I usually have a goal in mind of things I'd like to be able to do. Ride switch better, carve harder, get lower, ride more dynamically, etc. It helps to have a good example in mind, like "I want to do nose roll like Ryan Knapton" or "I want to look cool like Kijima's picture"

Then try to figure out what you need to change to get there. For me this season it's switch riding and to get there I ride a twin and compare how I ride regular vs. switch multiple times per run. Whenever switch feels wrong, I do the same thing regular and try to imitate that and spot any differences.

I like watching videos of better riders to get a mental image of how I want to ride.

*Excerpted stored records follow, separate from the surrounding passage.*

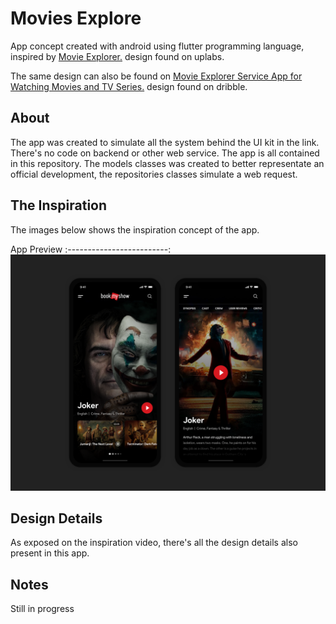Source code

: # Movies Explore

App concept created with android using flutter programming language, inspired by [Movie Explorer.](https://www.uplabs.com/posts/movie-explorer-service-app-for-watching-movies-and-tv-series) design found on uplabs.

The same design can also be found on [Movie Explorer Service App for Watching Movies and TV Series.](https://dribbble.com/shots/7734747-Movie-Explorer-Service-App-for-Watching-Movies-and-TV-Series) design found on dribble.

## About
The app was created to simulate all the system behind the UI kit in the link. There's no code on backend or other web service. The app is all contained in this repository. The models classes was created to better representate an official development, the repositories classes simulate a web request.

## The Inspiration
The images below shows the inspiration concept of the app.


App  Preview
:-------------------------:
![](screenshots/app_preview.png)

## Design Details
As exposed on the inspiration video, there's all the design details also present in this app.

## Notes
Still in progress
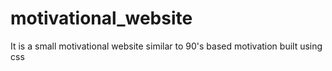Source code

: # motivational_website
It is a small motivational website similar to 90's based motivation built using css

Or, maybe it's "I want to do the largest jump smoothly" and I know I need to work up to it practicing smaller jumps until they're second nature. That's a different kind of goal.


----------



## wrathfuldeity (Oct 5, 2007)

Looks like you are stronger on your heel side vs toe side and you are not letting the board run on toe edge. 

Things to work on:
Get more dynamic.
Tighten up the radius of the turns/carves.
Start moving the board under you instead of you moving your body over the board...
Cross under turns with keeping your leading shoulder pointed straight down the fall line and sucking up your knees to transition from edge to edge.
Work on getting your board to pop from edge to edge instead of rolling edge to edge.
Start isolating then integrating upper body movements to get more power in your turns.
Practice punching or do a duck and weave of your shoulders...but not your arms (keep your elbows glued to your ribs), keep your upper body compact around the vertical axis. After you got that figured out, then do what @Kijima notes with the rear arm.

You are doing great!


----------



## Scalpelman (Dec 5, 2017)

Yup as above. I’m the same way. Sometimes get extended too early on toe side. Dialing in your carves isn’t a plateau, it’s the beginning. A foundation for all mountain riding. Keep it up. You’re looking good.


----------



## BoardieK (Dec 21, 2015)

As above. What stood out to me was that, although you are making pretty much all the right moves, you are rushing your turns a bit. When you change edge let the board turn on the sidecut rather than immediately pushing the tail around with the back foot (second half of run).


----------



## masotime (Jan 28, 2019)

Thanks everyone! I really appreciate the responses 🙏



Kijima said:


> I would like to see you raise you rear arm up high in heel turns, bent at the elbow a little bit and focus on dropping your front shoulder. Then add some upper body rotation and you will be riding very stylishly in my opinion.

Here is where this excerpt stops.